Ho hum, another month, tho’ it must be admitted its entry passed without comment.  Mr K came along at an early hour, while I was still in bed + Val was only half-dressed.  However, he assumed we were raring to go, and offered us a ride up to the house to collect our bags.  When he realised we weren’t quite ready, he offered to fetch them for us.  Meanwhile, I leapt out of bed + we grabbed a hasty breakfast before trotting out to start work.

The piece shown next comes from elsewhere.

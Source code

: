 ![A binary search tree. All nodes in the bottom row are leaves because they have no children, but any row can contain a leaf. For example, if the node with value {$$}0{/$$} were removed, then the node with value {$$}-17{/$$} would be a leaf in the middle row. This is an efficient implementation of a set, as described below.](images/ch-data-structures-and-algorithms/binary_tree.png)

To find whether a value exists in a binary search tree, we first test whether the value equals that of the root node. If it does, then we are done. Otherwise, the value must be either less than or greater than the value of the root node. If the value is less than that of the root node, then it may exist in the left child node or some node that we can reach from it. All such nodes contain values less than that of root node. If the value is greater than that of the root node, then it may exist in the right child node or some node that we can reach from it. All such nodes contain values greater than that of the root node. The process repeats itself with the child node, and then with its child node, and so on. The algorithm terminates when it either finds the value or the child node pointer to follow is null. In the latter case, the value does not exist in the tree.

We were setting out on Golden Delicious.  The disadvantages of them are that they bruise incredibly easily, so have to be treated with great delicacy, yet can be real buggers to pull off the trees.  However, on the plus side, they are bigger than the Macs we’d been picking, making it easier to fill a bin.  Mr K gave us a couple of pairs of gloves, so that we wouldn’t bruise the apples with our fingers, + off we went.  And very well we did too – we quite amazed ourselves.  By about 4.30 we’d filled 4 bins, + this despite treating the apples gently.  Mind you this was mainly because the apples were so enormous., especially next to the track leading up to old Mrs Kuipers’ house, which was where we started.  We were disappointed, in fact, when another couple turned up – an older pair.  We’d rather hoped the 3 of us Britishers would be allowed to do them between us, but still.  By the end of the day – 6.30 is about as late as it’s possible to work now before it gets dark – Val + I had amassed 7… a new record.  However, we certainly felt the effects of a hard day’s work again.

We had a good meal of leeks + beans on toast, + then just about collapsed around the room, reading – we didn’t even have the energy to play dice or cards.  I’m reading a book called “Killer” at the moment – it’s a biography of a guy called Carl Pazram, + a very nasty piece of work he sounds too.

Apologies for the clumsy English.  I should point out that these diaries were always written in one go, without the benefit if any editing, so sometimes it’s remarkable that they make any sense at all.

There will be regular reports on our reading matter.  We had very little choice in what we read, pretty much exchanging books as we went, but always carrying four or five, to avoid the disaster of being without.  Kelowna offered a little more choice, of course, but I have no idea how I came to be reading such an unlikely book… for me, at any rate.